Woke up and the sun is shining. Holidays are blessings for all sorts of reasons, and this is one of them. The other is sleeping in without having a dog telling you its breakfast time. The drawbridge had to be turned on by the lock keeper as it would not open until 9am. When you are walking it’s important to avoid the clay (messy) and the stinging nettles (itchy). The drawbridge opens and closes extremely slowly! An hour after the drawbridge at Ecluse Gravier is a restaurant. You can order bread the day before and probably get some coffee while you are in the lock. While we were in the lock before the second drawbridge a van wanted to get across and closed it. The rule is if you find it open leave it open, and if it’s closed, close it after you. The van managed to cross, and open the bridge before we got out of the lock. But then a cyclist came along and started lowering the bridge! The lock keeper sped off, hotting, so that they bridge would be open for us! The next wooden drawbridge is shown in the book as being open but it was closed and slow! As I walked to the next drawbridge a dog came up behind me and nudged my calf. He walked with me to the next bridge, accepted a pat and went home. We tied up close to Monceaux-le-Comte and walked 6 minutes into the village for bread. We had a lazy lunch and got under way at 13:15. We left the last lock of our trip at 14:25. There has been so much rain that the lock mechanism was under water!

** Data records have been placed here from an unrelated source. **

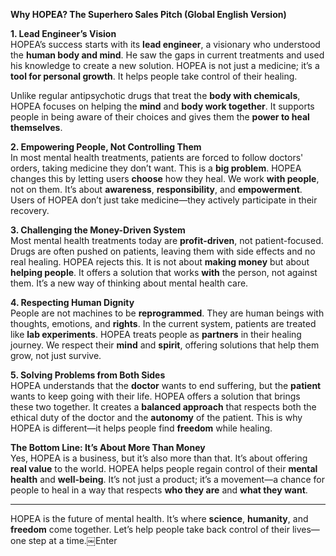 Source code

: **Why HOPEA? The Superhero Sales Pitch (Global English Version)**

**1. Lead Engineer’s Vision**  
HOPEA’s success starts with its **lead engineer**, a visionary who understood the **human body and mind**. He saw the gaps in current treatments and used his knowledge to create a new solution. HOPEA is not just a medicine; it’s a **tool for personal growth**. It helps people take control of their healing. 

Unlike regular antipsychotic drugs that treat the **body with chemicals**, HOPEA focuses on helping the **mind** and **body work together**. It supports people in being aware of their choices and gives them the **power to heal themselves**.

**2. Empowering People, Not Controlling Them**  
In most mental health treatments, patients are forced to follow doctors' orders, taking medicine they don’t want. This is a **big problem**. HOPEA changes this by letting users **choose** how they heal. We work **with people**, not on them. It’s about **awareness**, **responsibility**, and **empowerment**. Users of HOPEA don’t just take medicine—they actively participate in their recovery.

**3. Challenging the Money-Driven System**  
Most mental health treatments today are **profit-driven**, not patient-focused. Drugs are often pushed on patients, leaving them with side effects and no real healing. HOPEA rejects this. It is not about **making money** but about **helping people**. It offers a solution that works **with** the person, not against them. It’s a new way of thinking about mental health care.

**4. Respecting Human Dignity**  
People are not machines to be **reprogrammed**. They are human beings with thoughts, emotions, and **rights**. In the current system, patients are treated like **lab experiments**. HOPEA treats people as **partners** in their healing journey. We respect their **mind** and **spirit**, offering solutions that help them grow, not just survive.

**5. Solving Problems from Both Sides**  
HOPEA understands that the **doctor** wants to end suffering, but the **patient** wants to keep going with their life. HOPEA offers a solution that brings these two together. It creates a **balanced approach** that respects both the ethical duty of the doctor and the **autonomy** of the patient. This is why HOPEA is different—it helps people find **freedom** while healing.

**The Bottom Line: It’s About More Than Money**  
Yes, HOPEA is a business, but it’s also more than that. It’s about offering **real value** to the world. HOPEA helps people regain control of their **mental health** and **well-being**. It’s not just a product; it’s a movement—a chance for people to heal in a way that respects **who they are** and **what they want**.

---

HOPEA is the future of mental health. It’s where **science**, **humanity**, and **freedom** come together. Let’s help people take back control of their lives—one step at a time.￼Enter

At the penultimate drawbridge Dave had to go far right to drop me off, and then go back for the narrow path through where the drawbridge crosses the canal. The last bridge was open, and led straight to the barge basin. We finished the barge trip 4 days after we begun, and it was truly peaceful and relaxing. We tied up and walked to the train station. There is no ticket machine so we will have to go online to check the schedule. We walked uphill for 2km to Tannay and found a butcher where we bought Provencal sausages and pate. We found an open caves and did a wine tasting of some not very good wines. The supermarket is a further 5 minute walk out of the centre of the village and we got wine there as well as a few odds and ends. We walked back to the barge, stopping at the hotel opposite for an espresso – at €3 it was more expensive than Paris! Wine tonight is another bottle of Bordeaux Supérieur and dessert is tart Normandy.